For the word "then", count the lines of the records that hold it, and give only that number.

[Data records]
_ _ _ _
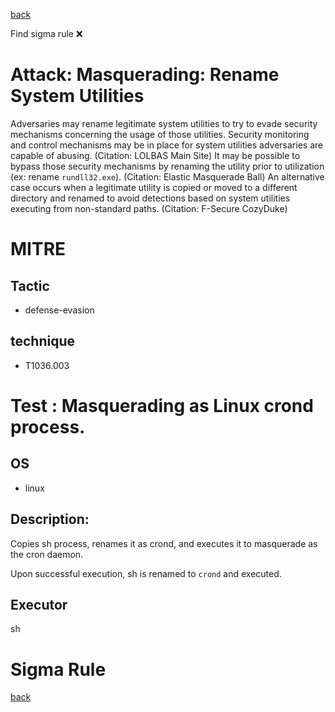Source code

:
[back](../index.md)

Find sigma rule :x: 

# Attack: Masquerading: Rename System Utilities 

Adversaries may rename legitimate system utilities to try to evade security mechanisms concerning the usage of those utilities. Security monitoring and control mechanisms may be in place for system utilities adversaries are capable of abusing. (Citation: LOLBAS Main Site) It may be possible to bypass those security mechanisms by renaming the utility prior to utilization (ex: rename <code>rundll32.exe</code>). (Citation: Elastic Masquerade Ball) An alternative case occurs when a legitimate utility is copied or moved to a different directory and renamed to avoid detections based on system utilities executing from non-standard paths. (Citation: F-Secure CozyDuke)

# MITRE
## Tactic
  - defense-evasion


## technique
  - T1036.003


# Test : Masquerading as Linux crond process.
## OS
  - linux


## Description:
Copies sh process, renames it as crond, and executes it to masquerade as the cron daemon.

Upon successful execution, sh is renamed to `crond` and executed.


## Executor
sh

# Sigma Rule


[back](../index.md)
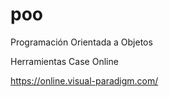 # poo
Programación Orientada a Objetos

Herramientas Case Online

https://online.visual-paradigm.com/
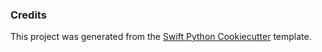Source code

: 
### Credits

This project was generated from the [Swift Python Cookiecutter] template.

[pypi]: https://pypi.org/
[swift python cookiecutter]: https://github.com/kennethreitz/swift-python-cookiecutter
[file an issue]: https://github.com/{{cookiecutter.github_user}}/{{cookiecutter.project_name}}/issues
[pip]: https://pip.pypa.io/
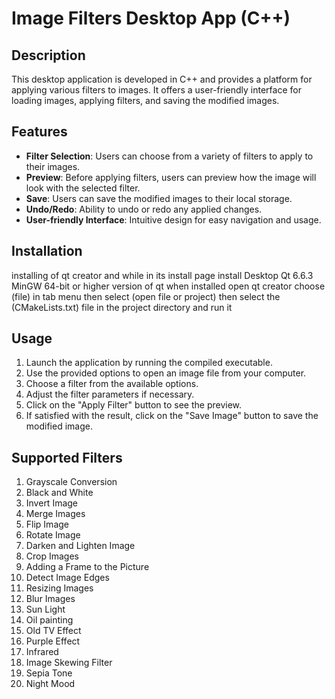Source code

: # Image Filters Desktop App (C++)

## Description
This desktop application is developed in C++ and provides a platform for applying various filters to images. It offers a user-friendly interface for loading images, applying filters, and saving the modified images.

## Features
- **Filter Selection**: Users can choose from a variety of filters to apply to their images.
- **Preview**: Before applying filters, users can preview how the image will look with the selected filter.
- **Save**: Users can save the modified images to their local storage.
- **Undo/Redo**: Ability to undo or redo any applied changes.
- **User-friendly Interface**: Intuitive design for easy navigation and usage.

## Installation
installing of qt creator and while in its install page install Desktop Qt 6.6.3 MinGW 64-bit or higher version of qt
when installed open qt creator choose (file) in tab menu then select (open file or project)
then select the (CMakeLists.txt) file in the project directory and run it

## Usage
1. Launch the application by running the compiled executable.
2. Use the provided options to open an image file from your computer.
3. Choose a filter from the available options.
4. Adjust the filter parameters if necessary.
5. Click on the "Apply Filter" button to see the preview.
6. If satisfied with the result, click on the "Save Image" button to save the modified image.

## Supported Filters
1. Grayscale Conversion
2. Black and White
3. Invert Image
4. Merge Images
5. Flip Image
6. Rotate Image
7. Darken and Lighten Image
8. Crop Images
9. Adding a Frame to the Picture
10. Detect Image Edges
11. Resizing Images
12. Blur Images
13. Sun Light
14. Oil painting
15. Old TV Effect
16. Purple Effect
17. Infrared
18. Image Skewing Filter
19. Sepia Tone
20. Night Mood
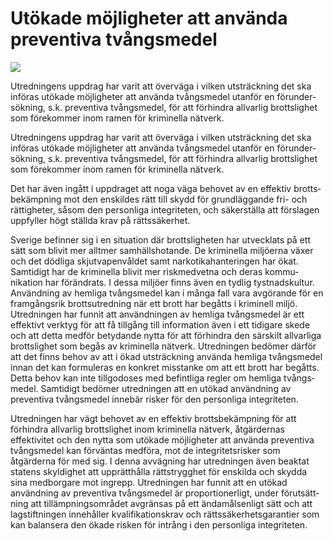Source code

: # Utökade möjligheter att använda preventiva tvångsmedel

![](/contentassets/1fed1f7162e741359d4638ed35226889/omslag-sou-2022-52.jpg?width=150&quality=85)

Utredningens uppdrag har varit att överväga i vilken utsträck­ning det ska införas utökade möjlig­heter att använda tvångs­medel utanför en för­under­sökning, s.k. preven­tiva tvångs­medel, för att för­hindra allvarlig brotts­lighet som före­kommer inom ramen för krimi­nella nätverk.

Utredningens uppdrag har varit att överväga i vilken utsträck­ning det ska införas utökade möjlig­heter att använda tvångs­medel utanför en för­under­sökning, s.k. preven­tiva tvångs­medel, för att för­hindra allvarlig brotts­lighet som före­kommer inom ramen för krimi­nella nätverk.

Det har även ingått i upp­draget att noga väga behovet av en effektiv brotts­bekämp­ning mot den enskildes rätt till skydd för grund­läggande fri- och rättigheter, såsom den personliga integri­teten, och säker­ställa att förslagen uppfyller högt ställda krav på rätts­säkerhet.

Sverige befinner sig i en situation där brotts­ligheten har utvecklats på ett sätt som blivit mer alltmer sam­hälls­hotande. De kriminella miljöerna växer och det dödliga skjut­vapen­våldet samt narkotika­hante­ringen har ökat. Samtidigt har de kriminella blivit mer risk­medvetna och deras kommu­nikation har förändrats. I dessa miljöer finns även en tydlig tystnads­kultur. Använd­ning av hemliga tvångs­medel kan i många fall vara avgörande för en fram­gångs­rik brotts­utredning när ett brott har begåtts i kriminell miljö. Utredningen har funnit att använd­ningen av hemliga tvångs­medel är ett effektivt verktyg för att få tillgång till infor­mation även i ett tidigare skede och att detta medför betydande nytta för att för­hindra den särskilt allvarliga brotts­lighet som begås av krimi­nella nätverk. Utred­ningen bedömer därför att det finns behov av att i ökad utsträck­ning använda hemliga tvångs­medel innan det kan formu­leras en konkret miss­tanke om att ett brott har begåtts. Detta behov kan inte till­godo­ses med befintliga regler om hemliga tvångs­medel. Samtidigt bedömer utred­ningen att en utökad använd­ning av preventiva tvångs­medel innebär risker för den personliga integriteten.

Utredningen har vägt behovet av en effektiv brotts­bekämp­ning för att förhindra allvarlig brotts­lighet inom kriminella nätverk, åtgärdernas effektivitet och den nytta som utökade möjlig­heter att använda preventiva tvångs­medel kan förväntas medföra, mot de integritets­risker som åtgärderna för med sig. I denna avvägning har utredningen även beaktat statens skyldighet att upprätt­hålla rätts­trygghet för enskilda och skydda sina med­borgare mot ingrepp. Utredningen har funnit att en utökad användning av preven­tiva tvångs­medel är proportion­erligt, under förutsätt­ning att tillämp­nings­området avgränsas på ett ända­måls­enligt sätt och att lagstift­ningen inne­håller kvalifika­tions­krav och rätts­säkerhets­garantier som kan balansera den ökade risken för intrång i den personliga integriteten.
_ _ _ _
- Your response
2